> WHAT THE EXERCISE ASKS
Take the data below and filter it for lines containing the word "Test"; show each line found.

> DATASET EXTRACT
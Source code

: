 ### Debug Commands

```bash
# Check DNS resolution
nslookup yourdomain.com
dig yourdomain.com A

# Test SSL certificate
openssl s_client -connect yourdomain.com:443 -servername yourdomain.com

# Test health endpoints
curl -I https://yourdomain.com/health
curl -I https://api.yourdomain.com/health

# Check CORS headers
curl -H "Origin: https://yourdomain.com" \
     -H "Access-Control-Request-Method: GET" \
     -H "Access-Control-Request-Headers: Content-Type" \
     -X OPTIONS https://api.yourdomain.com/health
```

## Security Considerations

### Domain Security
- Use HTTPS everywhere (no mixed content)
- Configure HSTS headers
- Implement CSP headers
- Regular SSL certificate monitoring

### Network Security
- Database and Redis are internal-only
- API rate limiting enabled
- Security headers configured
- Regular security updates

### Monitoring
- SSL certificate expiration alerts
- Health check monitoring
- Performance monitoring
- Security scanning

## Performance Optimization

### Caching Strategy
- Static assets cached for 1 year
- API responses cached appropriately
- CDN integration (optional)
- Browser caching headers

> YOUR RESPONSE
# Test SSL certificate
# Test health endpoints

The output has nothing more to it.